I have a set of calphalon tri-ply copper cookware and find it impossible to obtain the bright, shiny finish they had prior to the first use. I clean them with the calphalon cream polish, then quickly dry them to avoid spotting, however, the next day I notice darker swirl marks and other discolorations. I hang them on a pot rack rather than storing in a cabinet; would being exposed to the air make a difference? I would appreciate any tips/advice. p.s. I've also tried brasso and find the same disappointing results.


----------



## BubbaGourmet (Jan 11, 2004)

I am currently testing a set of copper bottomed tri-ply cookware for a review later on. The care manual stated that this discoloration is normal. Just for the heck ooof it I tried barkeeper's Friend on the copper. Came out nice!


----------



## 2dogsmom (Jan 11, 2004)

*copper care*

isn't barkeeper's friend abrasive?  i sure don't want to scratch a set of $500 cookware!


----------



## BubbaGourmet (Jan 12, 2004)

2dogsmom;
   Yes it is mildly abrasive about like using baking soda. But for heavy oxidation you either need abrasive or acid.

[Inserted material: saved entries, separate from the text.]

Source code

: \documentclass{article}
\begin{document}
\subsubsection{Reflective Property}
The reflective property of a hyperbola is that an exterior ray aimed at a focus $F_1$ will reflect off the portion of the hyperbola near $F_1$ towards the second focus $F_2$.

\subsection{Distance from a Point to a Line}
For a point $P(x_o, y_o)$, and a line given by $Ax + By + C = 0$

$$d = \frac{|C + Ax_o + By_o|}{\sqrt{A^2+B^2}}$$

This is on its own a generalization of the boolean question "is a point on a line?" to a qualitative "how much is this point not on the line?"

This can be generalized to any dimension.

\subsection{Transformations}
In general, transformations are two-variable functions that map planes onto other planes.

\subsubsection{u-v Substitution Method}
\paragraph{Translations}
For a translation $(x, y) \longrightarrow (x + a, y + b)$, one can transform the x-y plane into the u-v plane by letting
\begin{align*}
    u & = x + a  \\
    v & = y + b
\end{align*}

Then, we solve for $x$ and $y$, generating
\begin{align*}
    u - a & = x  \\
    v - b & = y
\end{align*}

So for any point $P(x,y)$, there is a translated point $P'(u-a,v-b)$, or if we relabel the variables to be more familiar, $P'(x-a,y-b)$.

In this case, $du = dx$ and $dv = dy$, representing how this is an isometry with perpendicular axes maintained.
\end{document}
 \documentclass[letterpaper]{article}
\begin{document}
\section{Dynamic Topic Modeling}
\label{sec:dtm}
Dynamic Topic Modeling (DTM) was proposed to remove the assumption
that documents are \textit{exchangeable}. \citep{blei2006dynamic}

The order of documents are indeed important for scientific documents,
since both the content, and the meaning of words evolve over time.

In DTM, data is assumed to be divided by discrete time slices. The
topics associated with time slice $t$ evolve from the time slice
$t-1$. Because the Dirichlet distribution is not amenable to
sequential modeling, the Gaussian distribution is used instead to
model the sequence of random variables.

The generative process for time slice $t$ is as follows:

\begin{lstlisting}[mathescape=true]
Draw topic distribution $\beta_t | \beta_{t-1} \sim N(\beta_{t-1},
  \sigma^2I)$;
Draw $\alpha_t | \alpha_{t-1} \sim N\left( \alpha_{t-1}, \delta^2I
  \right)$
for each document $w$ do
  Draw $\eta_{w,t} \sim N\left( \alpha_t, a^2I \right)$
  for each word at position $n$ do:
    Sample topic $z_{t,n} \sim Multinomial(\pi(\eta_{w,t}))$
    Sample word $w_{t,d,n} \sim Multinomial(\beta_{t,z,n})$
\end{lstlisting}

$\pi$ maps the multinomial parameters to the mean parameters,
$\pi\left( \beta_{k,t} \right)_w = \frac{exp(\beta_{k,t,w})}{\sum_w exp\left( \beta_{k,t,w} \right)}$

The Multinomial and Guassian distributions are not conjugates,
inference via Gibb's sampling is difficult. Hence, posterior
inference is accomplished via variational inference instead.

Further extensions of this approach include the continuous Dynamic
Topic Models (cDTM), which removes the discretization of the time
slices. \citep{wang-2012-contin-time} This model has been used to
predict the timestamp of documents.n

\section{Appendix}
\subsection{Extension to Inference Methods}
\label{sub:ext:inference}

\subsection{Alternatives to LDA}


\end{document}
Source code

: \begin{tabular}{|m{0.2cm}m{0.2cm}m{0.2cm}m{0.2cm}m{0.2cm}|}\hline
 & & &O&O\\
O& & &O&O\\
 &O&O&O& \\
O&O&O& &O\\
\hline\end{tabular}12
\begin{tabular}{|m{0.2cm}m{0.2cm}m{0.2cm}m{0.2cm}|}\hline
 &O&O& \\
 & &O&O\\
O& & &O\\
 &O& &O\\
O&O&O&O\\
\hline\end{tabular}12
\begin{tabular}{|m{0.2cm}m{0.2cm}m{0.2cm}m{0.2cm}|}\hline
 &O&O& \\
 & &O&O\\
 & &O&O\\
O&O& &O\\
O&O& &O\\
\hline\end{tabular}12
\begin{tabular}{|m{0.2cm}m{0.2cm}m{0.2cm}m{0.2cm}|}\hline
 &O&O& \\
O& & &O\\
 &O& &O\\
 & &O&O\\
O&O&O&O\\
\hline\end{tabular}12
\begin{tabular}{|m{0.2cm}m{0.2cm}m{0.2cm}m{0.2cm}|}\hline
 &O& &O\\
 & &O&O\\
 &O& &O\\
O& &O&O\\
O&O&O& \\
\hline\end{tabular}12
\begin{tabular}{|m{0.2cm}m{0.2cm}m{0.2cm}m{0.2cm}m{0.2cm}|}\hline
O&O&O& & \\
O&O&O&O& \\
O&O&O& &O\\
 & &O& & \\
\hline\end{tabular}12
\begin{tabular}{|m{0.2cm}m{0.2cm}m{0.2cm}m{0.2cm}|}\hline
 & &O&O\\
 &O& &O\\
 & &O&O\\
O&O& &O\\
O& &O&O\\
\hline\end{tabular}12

I will try lemon juice and vinegar next and let you know how THEY do.


----------



## 2dogsmom (Jan 12, 2004)

bubbagourmet--
ok--let me know how it works for you.
the calphalon cream does do a good job with the oxidation (they look good as new after i rinse them) , however, it's a few hours after i have dried the piece that i notice the color turning darker (a dull, darker copper rather than the bright, shiny copper).  anyway, let me know how the lemon juice works and thanks!


----------



## kitchenelf (Jan 12, 2004)

I have rubbed my copper with ketchup, let it sit for about 5 to 10 minutes, then washed off.  I guess that would be the "acid"


----------



## 2dogsmom (Jan 14, 2004)

i am trying the ketchup trick right now-i'll let you know how it turns out.  (i just hope my dogs do not realize there is a "tasty" saucepan sitting on the counter)


----------



## kitchenelf (Jan 14, 2004)

How did it turn out 2dogsmom - the curious want to know???  8)


----------



## 2dogsmom (Jan 14, 2004)

actually, really well.  this pan was not severly oxidized liked they usually are after cooking, so i will have to try with one that is.


----------